Top of Study material

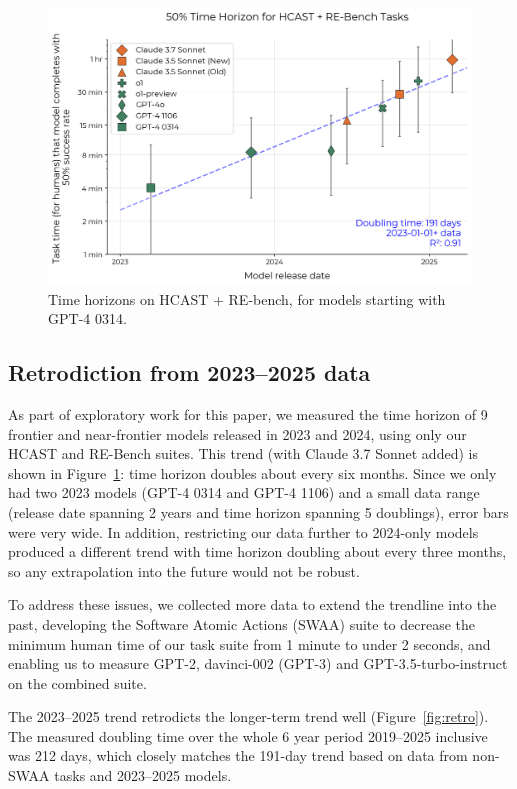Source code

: \documentclass{article}
\newcommand{\gabenchmark}{HCAST}
\begin{document}
\begin{figure}
    \centering
    \includegraphics[width=0.8\linewidth]{plots/logistic/single_line_2023_ga_rebench.png}
    \caption{Time horizons on \gabenchmark{} + RE-bench, for models starting with GPT-4 0314.}
    \label{fig:2023}
\end{figure}

\subsection{Retrodiction from 2023--2025 data} \label{sec:retrodiction}


As part of exploratory work for this paper, we measured the time horizon of 9 frontier and near-frontier models released in 2023 and 2024, using only our \gabenchmark{} and RE-Bench suites. This trend (with Claude 3.7 Sonnet added) is shown in Figure~\ref{fig:2023}: time horizon doubles about every six months. Since we only had two 2023 models (GPT-4 0314 and GPT-4 1106) and a small data range (release date spanning 2 years and time horizon spanning 5 doublings), error bars were very wide. In addition, restricting our data further to 2024-only models produced a different trend with time horizon doubling about every three months, so any extrapolation into the future would not be robust.

To address these issues, we collected more data to extend the trendline into the past, developing the Software Atomic Actions (SWAA) suite to decrease the minimum human time of our task suite from 1 minute to under 2 seconds, and enabling us to measure GPT-2, davinci-002 (GPT-3) and GPT-3.5-turbo-instruct on the combined suite.

The 2023--2025 trend retrodicts the longer-term trend well (Figure~\ref{fig:retro}). The measured doubling time over the whole 6 year period 2019--2025 inclusive was 212 days, which closely matches the 191-day trend based on data from non-SWAA tasks and 2023--2025 models.
\end{document}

Bottom of Study material

Work item: Determine the number of lines in the listing that hold the word "from", and supply that number and nothing further.

Your response: 3